Exactly two years ago Rio de Janeiro’s carnival and their majestic parades ended after a week of collective euphoria; a party that that same day went from joy to panic, when the first case of covid-19 was confirmed in Brazil and in Latin America.
Two years after the virus took the lives of some 650,000 people in the countryRio is optimistic and although this year will not have the traditional party in the streets by the pandemic, the parades of the Sambadrome are confirmedas well as a series of events that seek to bring back the joy of carnival.
“The worst is over”assured Luis Carlos Magalhaes, president of the Portela, which with 98 years since its foundation and with 22 titles behind it, is one of the most recognized samba schools of the Rio de Janeiro Special Group.
For Magalhaes, who also chairs the Independent League of Samba Schools (LIESA), organizer of the carnival parades, the hardest part was the uncertainty.
“Making a carnival is making commitments, it is concluding contracts and that the pandemic is complicated, “he said.
It has not been easy for the cariocassince a large part lives off the tourism that comes to Rio every year to enjoy what is considered the greatest open-air spectacle on the planet.
According to the National Confederation of Commerce (CNC), the losses for the sector due to the absence of the carnival last year were 4,412 million reais (865 million reais), 45.3% less than in 2020. A figure never seen before.
The small businesses and the invisible professionals who brighten up the party (artisans, designers, carpenters, welders, seamstresses and mechanics) have been the most affected, since most of them are low-income people whose livelihood depends on the carnival. Things, however, will start to turn around this year.
More parades and for all pockets

Postponed until April, after not being able to take place in the days before Ash Wednesday as is tradition, due to the pandemic, this year the city will have the official carnival parades, which will be between April 21 and 24 and a mini-show, which starts this Saturday night and ends the next day.

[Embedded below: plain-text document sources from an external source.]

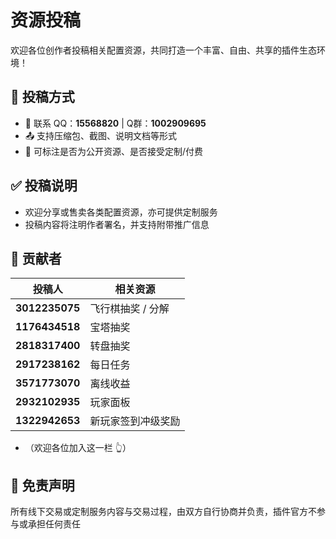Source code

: # 资源投稿

欢迎各位创作者投稿相关配置资源，共同打造一个丰富、自由、共享的插件生态环境！

## 📝 投稿方式

- 📩 联系 QQ：**15568820**  | Q群：**1002909695**
- 📤 支持压缩包、截图、说明文档等形式
- 💬 可标注是否为公开资源、是否接受定制/付费

## ✅ 投稿说明

- 欢迎分享或售卖各类配置资源，亦可提供定制服务
- 投稿内容将注明作者署名，并支持附带推广信息

## 👥 贡献者

| 投稿人            | 相关资源       |
|----------------|------------|
| **3012235075** | 飞行棋抽奖 / 分解 |
| **1176434518** | 宝塔抽奖       |
| **2818317400** | 转盘抽奖       |
| **2917238162** | 每日任务       |
| **3571773070** | 离线收益       |
| **2932102935** | 玩家面板       |
| **1322942653** | 新玩家签到冲级奖励  |

- （欢迎各位加入这一栏 👆）

## 📣 免责声明

所有线下交易或定制服务内容与交易过程，由双方自行协商并负责，插件官方不参与或承担任何责任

According to Magalhaes, people since January were in carnival “mode”as usual, and many people -especially in Brazil- had already planned for the party and even bought plane tickets and booked hotels to enjoy the show.
After the initial date of the party was postponed, the popular saying “if they give you lemons, make lemonade” was heeded.

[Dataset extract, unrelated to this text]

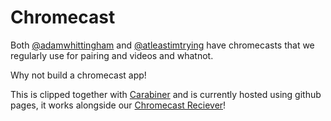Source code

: # Chromecast

Both [@adamwhittingham](http://github.com/adamwhittingham) and [@atleastimtrying](http://github.com/atleastimtrying) have chromecasts that we regularly use for pairing and videos and whatnot.

Why not build a chromecast app!

This is clipped together with [Carabiner](http://github.com/dvmtn/carabiner) and is currently hosted using github pages, it works alongside our [Chromecast Reciever](http://github.com/dvmtn/chromecast_reciever)!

Thus was born the Rio Carnivala mini parade in which the 12 samba schools of the Special Group will present the songs composed by each one of them to accompany their parades and that synthesize the theme chosen by each group for this year.
The ‘minifesta’, considered a kind of pre-carnivalwill be integrated into the city’s permanent activities agenda and from now on it can be enjoyed every year in Rio, according to the LIESA president.

With costs between 35 and 50 reais (between 7 and 10 dollars), much more accessible than those of the Sambadrome, which range between 100 and 4,000 reais (between 17 and 700 dollars), the ‘mini parade’ that will perform in the samba city It will be “a new attraction for the Carnival,” said Magalhaes.
The big difference this year is that of the traditional carnival, only the parades that take place “behind closed doors” will be enjoyedafter the “blocos” -the bands and comparsas that animate the party in the streets of the city- were suspended due to the restrictions of the pandemic, which require the complete vaccination schedule, something impossible to control in open spaces.
In 2020, more than 2.1 million tourists -of which nearly 500,000 foreigners- visited Rio during the party and left 9.74 billion reais to the city (about 1.909 million dollars, at current exchange rates), according to the merchants’ association, a record for the city in which Until then, the number of visitors had been increasing consecutively.
That year, the sambadrome gathered some 300,000 spectators in four days -a large part of them foreigners- but the greatest mobilization took place in the streets, with the parades of 450 blocos that were accompanied by more than 7 million people throughout the city.
For this 2022 the strategy is focused on the national public and although gains will be seen in relation to last year, they will be 33.7% below those of 2020.
Source: Eluniverso

Paul is a talented author and journalist with a passion for entertainment and general news. He currently works as a writer at the 247 News Agency, where he has established herself as a respected voice in the industry.